(Your objective) Output all entries verbatim, dropping pictures.

━━━━━━━━━━━━━━━━

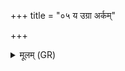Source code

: +++
title = "०५ य उग्रा अर्कम्"

+++
<details><summary>मूलम् (GR)</summary>

य उग्रा अर्कम् आनृचुर्  
अनाधृष्टास ओजसा (…) ॥
</details>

━━━━━━━━━━━━━━━━

(Reply to the exercise)
Source code

: +++
title = "०५ य उग्रा अर्कम्"

+++
<details><summary>मूलम् (GR)</summary>

य उग्रा अर्कम् आनृचुर्  
अनाधृष्टास ओजसा (…) ॥
</details>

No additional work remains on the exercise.